(Document images with source code)

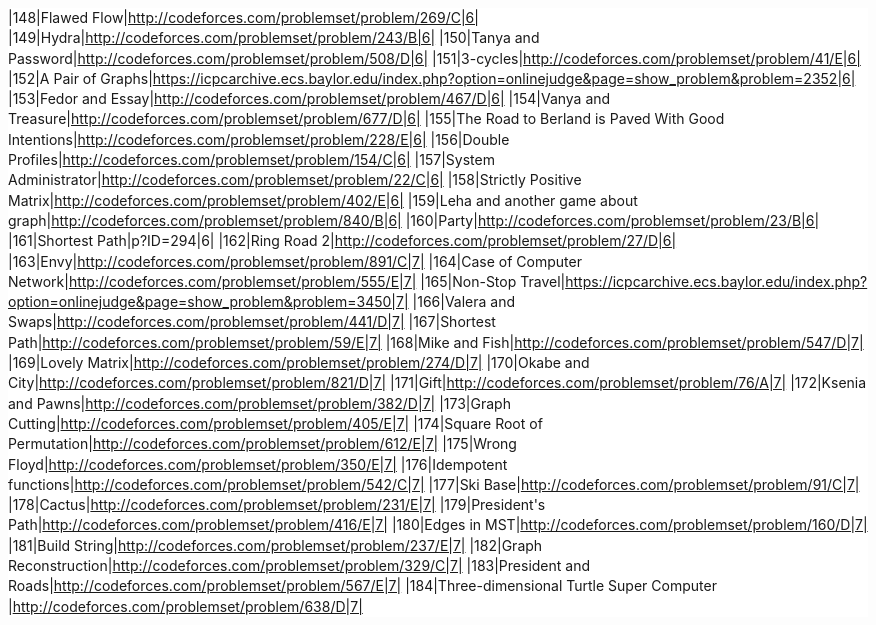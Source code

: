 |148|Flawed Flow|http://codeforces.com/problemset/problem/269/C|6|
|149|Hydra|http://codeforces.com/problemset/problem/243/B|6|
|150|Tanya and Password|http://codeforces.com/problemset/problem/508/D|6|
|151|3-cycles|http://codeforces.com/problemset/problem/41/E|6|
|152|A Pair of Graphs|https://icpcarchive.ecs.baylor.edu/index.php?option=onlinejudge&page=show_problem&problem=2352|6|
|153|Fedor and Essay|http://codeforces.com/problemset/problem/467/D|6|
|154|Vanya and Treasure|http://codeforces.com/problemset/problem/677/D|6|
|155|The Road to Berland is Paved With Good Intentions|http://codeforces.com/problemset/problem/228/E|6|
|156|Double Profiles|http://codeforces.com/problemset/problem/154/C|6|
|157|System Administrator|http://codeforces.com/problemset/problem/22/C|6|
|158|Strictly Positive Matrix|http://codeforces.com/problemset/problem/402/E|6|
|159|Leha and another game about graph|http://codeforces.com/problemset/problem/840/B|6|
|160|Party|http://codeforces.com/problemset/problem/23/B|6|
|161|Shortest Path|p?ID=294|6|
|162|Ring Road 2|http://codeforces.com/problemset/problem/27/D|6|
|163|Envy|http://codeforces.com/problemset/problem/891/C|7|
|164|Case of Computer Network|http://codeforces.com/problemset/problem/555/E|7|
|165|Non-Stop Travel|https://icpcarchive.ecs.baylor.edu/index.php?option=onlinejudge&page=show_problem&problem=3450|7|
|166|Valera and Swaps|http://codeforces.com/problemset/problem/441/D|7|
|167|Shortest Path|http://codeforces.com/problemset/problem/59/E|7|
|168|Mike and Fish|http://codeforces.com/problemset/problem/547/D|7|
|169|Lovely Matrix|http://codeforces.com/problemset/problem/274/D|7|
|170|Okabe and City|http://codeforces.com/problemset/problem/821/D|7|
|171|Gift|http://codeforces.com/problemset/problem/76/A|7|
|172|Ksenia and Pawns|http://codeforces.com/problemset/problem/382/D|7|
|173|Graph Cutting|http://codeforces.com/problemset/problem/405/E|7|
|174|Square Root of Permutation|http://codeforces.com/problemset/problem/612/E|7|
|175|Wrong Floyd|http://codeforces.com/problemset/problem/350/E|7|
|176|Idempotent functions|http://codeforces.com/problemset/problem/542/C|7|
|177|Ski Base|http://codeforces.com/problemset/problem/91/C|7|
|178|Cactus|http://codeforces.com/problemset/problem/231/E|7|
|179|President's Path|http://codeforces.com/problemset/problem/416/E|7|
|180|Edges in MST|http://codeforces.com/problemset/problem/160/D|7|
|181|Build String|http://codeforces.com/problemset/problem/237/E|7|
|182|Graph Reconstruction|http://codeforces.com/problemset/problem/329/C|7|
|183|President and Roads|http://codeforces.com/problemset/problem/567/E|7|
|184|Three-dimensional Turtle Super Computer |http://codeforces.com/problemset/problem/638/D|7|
==
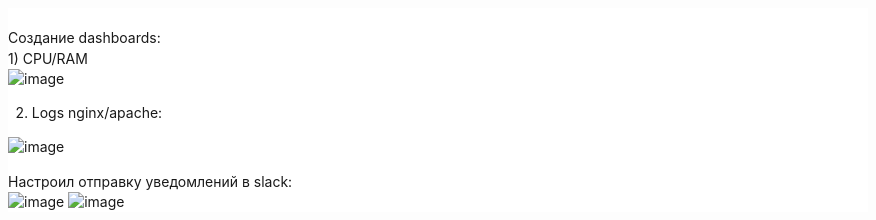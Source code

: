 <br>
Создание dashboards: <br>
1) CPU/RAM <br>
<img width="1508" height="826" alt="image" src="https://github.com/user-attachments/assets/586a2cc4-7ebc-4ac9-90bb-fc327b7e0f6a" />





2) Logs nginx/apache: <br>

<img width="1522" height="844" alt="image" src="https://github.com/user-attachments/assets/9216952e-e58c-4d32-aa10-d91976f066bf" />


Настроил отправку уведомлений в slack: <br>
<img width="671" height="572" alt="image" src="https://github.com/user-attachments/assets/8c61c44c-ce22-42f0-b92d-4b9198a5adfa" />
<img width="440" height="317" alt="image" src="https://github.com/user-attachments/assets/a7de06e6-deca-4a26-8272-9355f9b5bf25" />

_YOUR GOAL_. Search the data for "onlinejudge". Copy every line that has it.

_SOLUTION FOR THIS PROBLEM_.
|152|A Pair of Graphs|https://icpcarchive.ecs.baylor.edu/index.php?option=onlinejudge&page=show_problem&problem=2352|6|
|165|Non-Stop Travel|https://icpcarchive.ecs.baylor.edu/index.php?option=onlinejudge&page=show_problem&problem=3450|7|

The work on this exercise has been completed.